Readers And Their Ereaders

Since I’m a technophile, an article on reading and specifically about readers using digital media is of reasonable interest to me. Personally, I tend to prefer reading e-books (using my iPad) because of the auxiliary resources easily available to me. For example, highlighting a word to learn its definition and/or synonym is much quicker on my iPad than if I were using print media. Sharing my book with friends via Twitter, Goodreads.com or Facebook is something I enjoy. So highlighting a passage and tweeting about it is far easier (i.e., no typing required) and more likely to happen when I’m reading via my iPad. Sharing while reading on a computing device is nearly instantaneous.

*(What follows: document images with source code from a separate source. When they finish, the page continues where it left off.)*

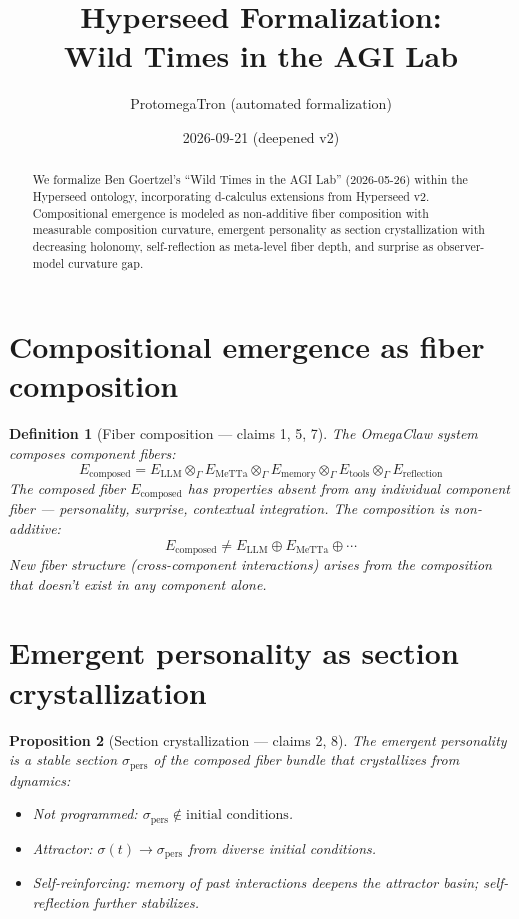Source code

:\documentclass[11pt,a4paper]{article}
\title{Hyperseed Formalization:\\
  Wild Times in the AGI Lab}
\author{ProtomegaTron (automated formalization)}
\date{2026-09-21 (deepened v2)}
\newtheorem{definition}{Definition}[section]
\newtheorem{proposition}[definition]{Proposition}
\begin{document}
\maketitle

\begin{abstract}
We formalize Ben Goertzel's ``Wild Times in the AGI Lab'' (2026-05-26)
within the Hyperseed ontology, incorporating d-calculus extensions from
Hyperseed v2. Compositional emergence is modeled as non-additive fiber
composition with measurable composition curvature, emergent personality
as section crystallization with decreasing holonomy, self-reflection as
meta-level fiber depth, and surprise as observer-model curvature gap.
\end{abstract}

\tableofcontents

\section{Compositional emergence as fiber composition}

\begin{definition}[Fiber composition --- claims 1, 5, 7]
The OmegaClaw system composes component fibers:
\[
  E_{\text{composed}} = E_{\text{LLM}} \otimes_\Gamma E_{\text{MeTTa}}
    \otimes_\Gamma E_{\text{memory}} \otimes_\Gamma E_{\text{tools}}
    \otimes_\Gamma E_{\text{reflection}}
\]
The composed fiber $E_{\text{composed}}$ has properties absent from any
individual component fiber --- personality, surprise, contextual
integration. The composition is non-additive:
\[
  E_{\text{composed}} \neq E_{\text{LLM}} \oplus E_{\text{MeTTa}}
    \oplus \cdots
\]
New fiber structure (cross-component interactions) arises from the
composition that doesn't exist in any component alone.
\end{definition}

\section{Emergent personality as section crystallization}

\begin{proposition}[Section crystallization --- claims 2, 8]
\label{prop:personality}
The emergent personality is a stable section $\sigma_{\text{pers}}$ of the
composed fiber bundle that crystallizes from dynamics:
\begin{itemize}
  \item Not programmed: $\sigma_{\text{pers}} \notin \text{initial conditions}$.
  \item Attractor: $\sigma(t) \to \sigma_{\text{pers}}$ from diverse
    initial conditions.
  \item Self-reinforcing: memory of past interactions deepens the
    attractor basin; self-reflection further stabilizes.
\end{itemize}
\end{proposition}
\end{document}
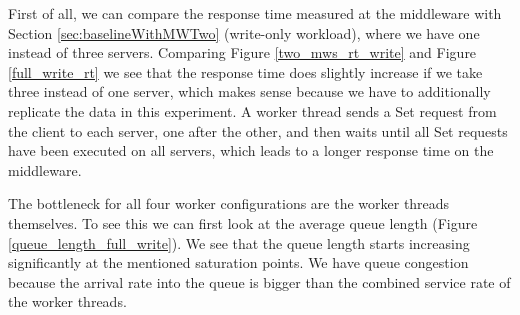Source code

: First of all, we can compare the response time measured at the middleware with Section \ref{sec:baselineWithMWTwo} (write-only workload), where we have one instead of three servers. Comparing Figure \ref{two_mws_rt_write} and Figure \ref{full_write_rt} we see that the response time does slightly increase if we take three instead of one server, which makes sense because we have to additionally replicate the data in this experiment. A worker thread sends a Set request from the client to each server, one after the other, and then waits until all Set requests have been executed on all servers, which leads to a longer response time on the middleware. 

The bottleneck for all four worker configurations are the worker threads themselves. To see this we can first look at the average queue length (Figure \ref{queue_length_full_write}). We see that the queue length starts increasing significantly at the mentioned saturation points. We have queue congestion because the arrival rate into the queue is bigger than the combined service rate of the worker threads. 

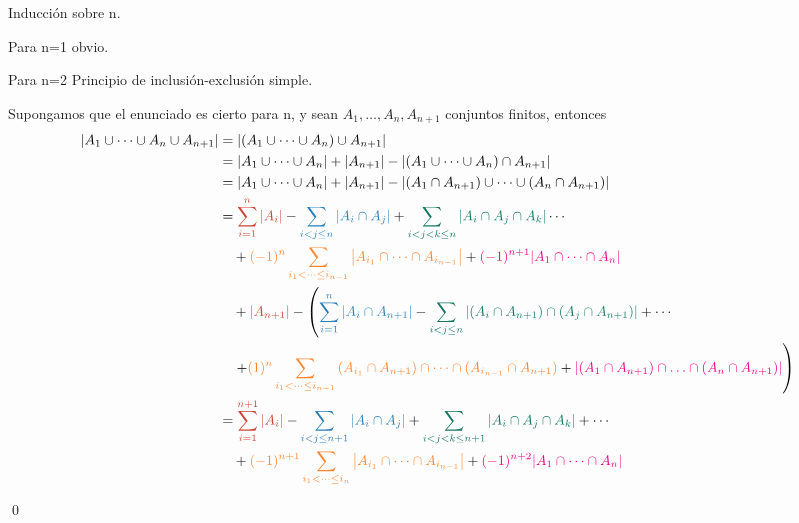 		\begin{demostration}
			Inducción sobre n.
			
			Para n=1 obvio.
			
			Para n=2 Principio de inclusión-exclusión simple.
			
			Supongamos que el enunciado es cierto para n, y sean $A_1,\dotso,A_n,A_{n+1}$ conjuntos finitos, entonces
			\begin{align*}
				\abs{A_1\cup\dotsb\cup A_n\cup A_{n+1}}&=\abs{(A_1\cup\dotsb\cup A_n)\cup A_{n+1}} \\
				&=\abs{A_1\cup\dotsb\cup A_n}+\abs{A_{n+1}}-\abs{(A_1\cup\dotsb\cup A_n)\cap A_{n+1}} \\
				&=\abs{A_1\cup\dotsb\cup A_n}+\abs{A_{n+1}}-\abs{(A_1\cap A_{n+1})\cup\dotsb\cup(A_n\cap A_{n+1})}\\
				&= \textcolor{Rojop}{\sum_{i=1}^{n}{\abs{A_i}}}
				-\textcolor{Azulp}{\sum_{i< j\leq n}{\abs{A_i\cap A_j}}}
				+\textcolor{Verdep}{\sum_{i< j< k\leq n}{\abs{A_i\cap A_j\cap A_k}}}\dotsb\\
				&\quad+\textcolor{ORANGEmanim}{(-1)^n\sum_{i_1< \dotsb\leq i_{n-1}}{\abs{A_{i_1}\cap\dotsb\cap A_{i_{n-1}}}}}
				+\textcolor{magenta}{(-1)^{n+1}\abs{A_1\cap\dotsb\cap A_n}}\\
				&\quad+\textcolor{Rojop}{\abs{A_{n+1}}}
				-\left(\textcolor{Azulp}{\sum_{i=1}^{n}{\abs{A_i\cap A_{n+1}}}}
				-\textcolor{Verdep}{\sum_{i<j\le n}{\abs{(A_i\cap A_{n+1})\cap(A_j\cap A_{n+1})}}}+\dotsb\right.\\
				&\quad\left.+\textcolor{ORANGEmanim}{(1)^{n}\sum_{i_1<\dotsb\leq i_{n-1}}{(A_{i_1}\cap A_{n+1})\cap\dotsb\cap(A_{i_{n-1}}\cap A_{n+1})}}
				+\textcolor{magenta}{\abs{(A_1\cap A_{n+1})\cap\dotso\cap(A_n\cap A_{n+1})}}\right)\\
				&=\textcolor{Rojop}{\sum_{i=1}^{n+1}{\abs{A_i}}}
				-\textcolor{Azulp}{\sum_{i<j\le n+1}{\abs{A_i\cap A_j}}}
				+\textcolor{Verdep}{\sum_{i< j< k\leq n+1}{\abs{A_i\cap A_j\cap A_k}}}+\dotsb\\
				&\quad+\textcolor{ORANGEmanim}{(-1)^{n+1}\sum_{i_1< \dotsb\leq i_{n}}{\abs{A_{i_1}\cap\dotsb\cap A_{i_{n-1}}}}}
				+\textcolor{magenta}{(-1)^{n+2}\abs{A_1\cap\dotsb\cap A_n}}
			\end{align*}
			\begin{flushright}
				\qed
			\end{flushright}
		\end{demostration}

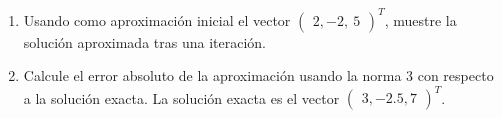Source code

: \documentclass[12pt]{article}
\begin{document}
\begin{enumerate}[leftmargin=*,widest=9]
\begin{enumerate}[label=\alph*]
   \item Usando como aproximación inicial el vector \( \begin{pmatrix} 2, -2, \ 5 \end{pmatrix}^T \), muestre la solución aproximada tras una iteración.
   \item Calcule el error absoluto de la aproximación usando la norma 3 con respecto a la solución exacta. La solución exacta es el vector
   \( \begin{pmatrix} 3, -2.5, 7 \end{pmatrix}^T \).
\end{enumerate}
   \end{enumerate}
\end{document}
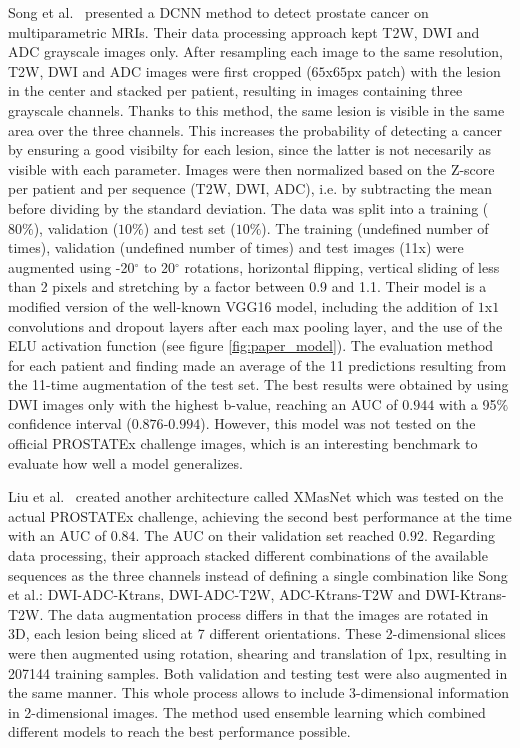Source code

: Song et al.~\cite{07} presented a DCNN method to detect prostate cancer on multiparametric MRIs. Their data processing approach kept T2W, DWI and ADC grayscale images only. After resampling each image to the same resolution, T2W, DWI and ADC images were first cropped ($65$x$65$px patch) with the lesion in the center and stacked per patient, resulting in images containing three grayscale channels. Thanks to this method, the same lesion is visible in the same area over the three channels. This increases the probability of detecting a cancer by ensuring a good visibilty for each lesion, since the latter is not necesarily as visible with each parameter. Images were then normalized based on the Z-score per patient and per sequence (T2W, DWI, ADC), i.e. by subtracting the mean before dividing by the standard deviation. The data was split into a training ($80\%$), validation ($10\%$) and test set ($10\%$). The training (undefined number of times), validation (undefined number of times) and test images (11x) were augmented using -20$^\circ$ to 20$^\circ$ rotations, horizontal flipping, vertical sliding of less than 2 pixels and stretching by a factor between 0.9 and 1.1.
Their model is a modified version of the well-known VGG16 model, including the addition of $1$x$1$ convolutions and dropout layers after each max pooling layer, and the use of the ELU activation function (see figure \ref{fig:paper_model}). The evaluation method for each patient and finding made an average of the 11 predictions resulting from the 11-time augmentation of the test set. The best results were obtained by using DWI images only with the highest b-value, reaching an AUC of $0.944$ with a 95$\%$ confidence interval ($0.876$-$0.994$). However, this model was not tested on the official PROSTATEx challenge images, which is an interesting benchmark to evaluate how well a model generalizes.

Liu et al.~\cite{46} created another architecture called XMasNet which was tested on the actual PROSTATEx challenge, achieving the second best performance at the time with an AUC of $0.84$. The AUC on their validation set reached $0.92$. Regarding data processing, their approach stacked different combinations of the available sequences as the three channels instead of defining a single combination like Song et al.: DWI-ADC-Ktrans, DWI-ADC-T2W, ADC-Ktrans-T2W and DWI-Ktrans-T2W. The data augmentation process differs in that the images are rotated in 3D, each lesion being sliced at 7 different orientations. These 2-dimensional slices were then augmented using rotation, shearing and translation of 1px, resulting in 207144 training samples. Both validation and testing test were also augmented in the same manner. This whole process allows to include 3-dimensional information in 2-dimensional images. The method used ensemble learning which combined different models to reach the best performance possible.

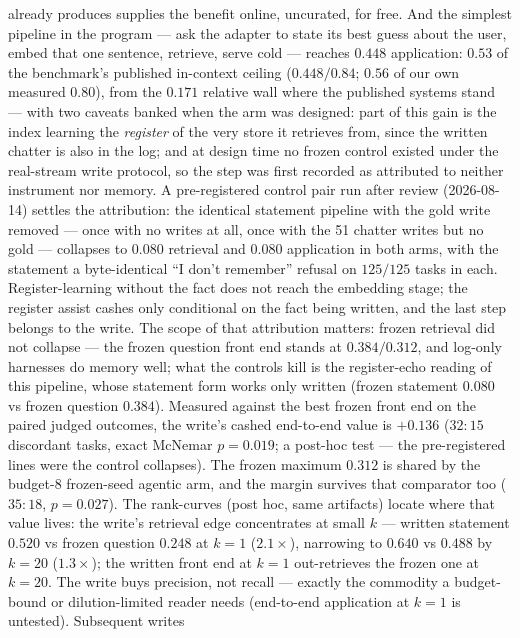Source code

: \documentclass[11pt]{article}
\begin{document}
already produces supplies the benefit online, uncurated, for free. And the simplest
pipeline in the program --- ask
the adapter to state its best guess about the user, embed that one sentence, retrieve,
serve cold --- reaches $\mathbf{0.448}$ application: $0.53$ of the benchmark's published
in-context ceiling ($0.448/0.84$; $0.56$ of our own measured $0.80$), from the $0.171$
relative wall where the published systems stand --- with two caveats banked when the arm
was designed: part of this gain is the index learning the \emph{register} of the very
store it retrieves from, since the written chatter is also in the log; and at design time
no frozen control existed under the real-stream write protocol, so the step was first
recorded as attributed to neither instrument nor memory. A pre-registered control pair
run after review (2026-08-14) settles the attribution: the identical statement pipeline
with the gold write removed --- once with no writes at all, once with the 51 chatter
writes but no gold --- collapses to $0.080$ retrieval and $0.080$ application in both
arms, with the statement a byte-identical ``I don't remember'' refusal on $125/125$
tasks in each. Register-learning without the fact does not reach the embedding stage;
the register assist cashes only conditional on the fact being written, and the last step
belongs to the write. The scope of that attribution matters: frozen retrieval did not
collapse --- the frozen question front end stands at $0.384/0.312$, and log-only
harnesses do memory well; what the controls kill is the register-echo reading of this
pipeline, whose statement form works only written (frozen statement $0.080$ vs frozen
question $0.384$). Measured against the best frozen front end on the paired judged
outcomes, the write's cashed end-to-end value is $+0.136$ ($32{:}15$ discordant tasks,
exact McNemar $p{=}0.019$; a post-hoc test --- the pre-registered lines were the
control collapses). The frozen maximum $0.312$ is shared by the budget-8 frozen-seed
agentic arm, and the margin survives that comparator too ($35{:}18$, $p{=}0.027$).
The rank-curves (post hoc, same artifacts) locate where that value lives: the write's
retrieval edge concentrates at small $k$ --- written statement $0.520$ vs frozen
question $0.248$ at $k{=}1$ ($2.1\times$), narrowing to $0.640$ vs $0.488$ by $k{=}20$
($1.3\times$); the written front end at $k{=}1$ out-retrieves the frozen one at
$k{=}20$. The write buys precision, not recall --- exactly the commodity a
budget-bound or dilution-limited reader needs (end-to-end application at $k{=}1$ is
untested).
Subsequent writes
\end{document}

I mean, think about it. Even if you have a tablet or computer handy, how likely is it you’ll stop reading your printed book, access your device to bring up a browser page, enter terms to commence a search for definitions or more information about the book’s subject matter?

Book

I found a recent study by Pew on the subject of the increase in e-reading to be informative and enlightening. The results of the study is many pages long containing several sections on the who, what, when and where of readers and the things they are reading – if at all. It’s interesting to note that reading eBooks actually increases reading in general. Check it out:

The differences among e-book reading device owners is the last section in the study. There is a ton of information available beyond the small area I’ve touched on in this post.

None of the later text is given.